BEGIN

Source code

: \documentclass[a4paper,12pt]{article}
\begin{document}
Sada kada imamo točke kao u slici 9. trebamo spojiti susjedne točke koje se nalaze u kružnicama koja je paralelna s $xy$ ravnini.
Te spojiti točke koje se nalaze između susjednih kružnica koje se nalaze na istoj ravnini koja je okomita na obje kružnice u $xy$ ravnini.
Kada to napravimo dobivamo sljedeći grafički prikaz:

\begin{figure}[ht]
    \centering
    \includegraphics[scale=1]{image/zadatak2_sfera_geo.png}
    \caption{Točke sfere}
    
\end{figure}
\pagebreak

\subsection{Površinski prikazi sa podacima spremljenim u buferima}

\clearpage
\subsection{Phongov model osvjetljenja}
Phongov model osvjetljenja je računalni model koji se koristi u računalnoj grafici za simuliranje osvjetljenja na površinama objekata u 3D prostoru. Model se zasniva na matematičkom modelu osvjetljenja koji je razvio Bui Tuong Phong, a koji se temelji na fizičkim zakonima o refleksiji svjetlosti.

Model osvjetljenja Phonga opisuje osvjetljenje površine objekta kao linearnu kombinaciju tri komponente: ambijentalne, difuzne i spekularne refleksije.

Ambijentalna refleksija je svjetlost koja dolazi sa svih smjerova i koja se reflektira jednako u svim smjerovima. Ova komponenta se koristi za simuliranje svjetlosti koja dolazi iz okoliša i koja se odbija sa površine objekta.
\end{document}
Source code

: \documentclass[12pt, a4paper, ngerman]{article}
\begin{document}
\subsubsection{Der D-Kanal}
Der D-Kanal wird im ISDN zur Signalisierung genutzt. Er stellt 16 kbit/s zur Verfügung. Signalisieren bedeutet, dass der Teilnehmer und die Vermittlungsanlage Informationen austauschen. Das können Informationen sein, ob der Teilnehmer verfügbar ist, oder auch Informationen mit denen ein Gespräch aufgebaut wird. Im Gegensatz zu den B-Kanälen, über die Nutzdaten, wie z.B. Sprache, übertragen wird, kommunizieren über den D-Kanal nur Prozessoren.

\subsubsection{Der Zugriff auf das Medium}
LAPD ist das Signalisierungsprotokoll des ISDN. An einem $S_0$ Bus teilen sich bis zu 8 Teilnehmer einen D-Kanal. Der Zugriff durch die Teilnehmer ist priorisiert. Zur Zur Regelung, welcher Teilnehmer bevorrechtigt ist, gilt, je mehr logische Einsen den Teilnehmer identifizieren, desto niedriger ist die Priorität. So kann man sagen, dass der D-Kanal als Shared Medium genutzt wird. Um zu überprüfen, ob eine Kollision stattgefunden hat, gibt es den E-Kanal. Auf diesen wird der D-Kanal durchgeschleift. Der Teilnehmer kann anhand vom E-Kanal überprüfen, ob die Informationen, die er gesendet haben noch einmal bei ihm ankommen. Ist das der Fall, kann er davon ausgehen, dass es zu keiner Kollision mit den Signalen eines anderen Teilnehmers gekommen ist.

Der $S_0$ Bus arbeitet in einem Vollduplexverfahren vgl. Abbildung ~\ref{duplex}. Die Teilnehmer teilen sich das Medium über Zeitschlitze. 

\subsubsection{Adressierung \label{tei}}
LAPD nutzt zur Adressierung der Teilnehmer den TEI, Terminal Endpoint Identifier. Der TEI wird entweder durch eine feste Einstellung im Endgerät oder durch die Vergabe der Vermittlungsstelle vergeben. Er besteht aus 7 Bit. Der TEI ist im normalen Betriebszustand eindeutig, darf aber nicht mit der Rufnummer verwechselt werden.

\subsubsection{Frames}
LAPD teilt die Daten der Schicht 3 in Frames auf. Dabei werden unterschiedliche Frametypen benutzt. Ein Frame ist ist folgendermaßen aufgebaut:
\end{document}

END

Exercise prompt
Copy each line of the entries that includes the word "subsubsection".

Answer to this task
\subsubsection{Der D-Kanal}
\subsubsection{Der Zugriff auf das Medium}
\subsubsection{Adressierung \label{tei}}
\subsubsection{Frames}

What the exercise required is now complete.